Jun 12, 2012
Before we go any further – Spoiler Alert – spoilers contained in this article!
You have probably read several reviews by now about the terribleness that is Prometheus. Most of these reviews focused on the lack of logic/reason, the bad acting, the lack of actual aliens, etc, but I will focus on something which has been bugging me for a while now, whenever I go watch a movie.
It is the dying craft of storytelling. This is epitomised by Prometheus. Ridley Scott has now joined Steven Spielberg and Michael Bay, on my list of famed directors that used to ‘wow’ us with visuals and take us on a journey of the imagination, but are now downright embarrassing.
E.T, Hook, Jurassic Park, Alien, Gladiator, Transformers I, The Island, The Rock, all examples of their works of glory. Then came Transformers II and III, Indiana Jones and the Crystal Skull, War of the Worlds, I am Number Four. These are a few of the titles that are the bones in the growing pile of the story graveyard. This decline in the essence of movies is carried on in Prometheus.
Here are some examples of the drivel that the audience was spoon fed in Prometheus:
- In the beginning we see an alien ‘seeding’ life on earth, but then we find out they actually hate us and want us dead; why even create us in the first place and why the change in heart?
- The idiocy of the scientists in this movie is ridiculous, where one even attempts to touch a clearly hostile ‘alien-worm’ (which subsequently deep throats him to death); why the hell didn’t he quarantine it for study later?
- A dead mutated scientist comes back to life and randomly starts killing people; why is that important to the story at all?
- Most importantly, I would have never known that the ship was a weapon of mass destruction headed for earth, and only realized this when one of the characters told me it was; why didn’t the story lead me to this conclusion?
- And, frankly, his conclusion that the ship was a weapon was an incredible leap because at the time, the character didn’t even know it was a ship or that it was bound for earth.
- There were holographic projections of the history of the alien race, where they are seen running away from something chasing them, but just so happens they hide in the very room housing the frigging-evil-WMD-black-ooze that wipes out the crew of Prometheus?
- When they retrieved a preserved alien head, it explodes, why?
- What was the significance of the captain getting into Charlize’s pants?
- Then there was an Asian guy and his friend who kept joking about money owed on a bet?
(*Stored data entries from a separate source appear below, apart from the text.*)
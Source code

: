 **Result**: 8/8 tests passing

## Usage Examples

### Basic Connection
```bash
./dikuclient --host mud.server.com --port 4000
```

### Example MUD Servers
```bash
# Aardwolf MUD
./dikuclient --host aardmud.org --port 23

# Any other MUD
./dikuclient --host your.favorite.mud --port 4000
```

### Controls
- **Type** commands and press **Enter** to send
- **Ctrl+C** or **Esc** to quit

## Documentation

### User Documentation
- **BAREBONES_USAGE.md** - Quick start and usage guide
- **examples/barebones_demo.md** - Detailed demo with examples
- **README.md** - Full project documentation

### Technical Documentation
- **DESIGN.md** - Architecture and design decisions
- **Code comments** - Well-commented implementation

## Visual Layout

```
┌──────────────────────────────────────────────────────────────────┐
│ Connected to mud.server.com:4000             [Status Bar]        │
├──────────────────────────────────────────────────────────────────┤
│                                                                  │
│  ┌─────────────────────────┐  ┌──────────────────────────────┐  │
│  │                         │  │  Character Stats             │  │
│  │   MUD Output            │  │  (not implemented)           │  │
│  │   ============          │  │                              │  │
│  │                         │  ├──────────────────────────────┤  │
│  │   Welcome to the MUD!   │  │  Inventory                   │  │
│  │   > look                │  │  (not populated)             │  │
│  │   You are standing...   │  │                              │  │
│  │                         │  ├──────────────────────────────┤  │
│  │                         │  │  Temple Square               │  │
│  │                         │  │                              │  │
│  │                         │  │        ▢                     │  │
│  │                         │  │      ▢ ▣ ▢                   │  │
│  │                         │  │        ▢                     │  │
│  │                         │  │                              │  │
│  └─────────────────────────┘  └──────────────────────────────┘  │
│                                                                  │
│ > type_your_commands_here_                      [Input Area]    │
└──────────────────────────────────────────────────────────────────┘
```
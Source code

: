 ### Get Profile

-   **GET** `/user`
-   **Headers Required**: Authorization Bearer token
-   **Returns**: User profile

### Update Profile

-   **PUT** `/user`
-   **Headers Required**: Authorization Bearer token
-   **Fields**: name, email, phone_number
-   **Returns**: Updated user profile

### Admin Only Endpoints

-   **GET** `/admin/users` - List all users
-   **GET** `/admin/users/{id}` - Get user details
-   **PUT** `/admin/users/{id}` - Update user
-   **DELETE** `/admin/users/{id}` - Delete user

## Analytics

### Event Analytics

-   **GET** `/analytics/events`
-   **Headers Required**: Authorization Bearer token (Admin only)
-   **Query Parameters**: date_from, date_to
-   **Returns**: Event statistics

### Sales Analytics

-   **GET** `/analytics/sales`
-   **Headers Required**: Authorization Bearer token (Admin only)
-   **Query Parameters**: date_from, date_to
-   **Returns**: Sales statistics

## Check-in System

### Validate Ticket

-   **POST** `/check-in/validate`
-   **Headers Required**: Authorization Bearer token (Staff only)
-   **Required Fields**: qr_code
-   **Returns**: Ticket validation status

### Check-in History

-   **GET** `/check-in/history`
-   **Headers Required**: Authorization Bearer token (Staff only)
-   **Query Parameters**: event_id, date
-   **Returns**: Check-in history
Who the hell were they? The story never developed beyond their stupid banter. They sacrificed themselves for humanity by crashing their ship into the alien craft, they must have be important, right? Yet, I had no idea who they were.
- I could go on.
The craters in the story are not even a testament to laziness but merely, like so many seasoned directors these days, just boys with their toys. Ridley only cared about the beautiful visuals (and they were beautiful) but frankly I would have taken a movie with Alien I graphics and a great story, over the 2-hour CGI clusterF*@% that is Prometheus.
It reminded me of the scene in Transformers III, where the audience spends thirty dreary minutes watching various characters fall around the inside of a collapsing building that is being destroyed by a giant mechanical worm. I’m sure it was a feat of some sort of graphics, but God – I was bored to tears.
I truly hope Steven, Michael, and Ridley will read the many seething reviews at their latest creations, and realize that they are murders of the story, successively raping the very soul of their movies with each hollow marketing creation.
The fact that on IMDB the viewer’s review was 7.8/10 truly shows how numb we have become. Vacant onlookers being happy with pretty pictures and, like trained monkeys, clapping at the end. Maybe it’s time for these oldies to retire and get some fresh young blood that can actually capture our imaginations again with storytelling and well-crafted dialogue. Or maybe they just need to go watch a Quentin Tarantino movie for a refresher course. I don’t know. I just know I’m angry, and to echo various other critics: Prometheus was a crime and someone needs to go to jail for murder.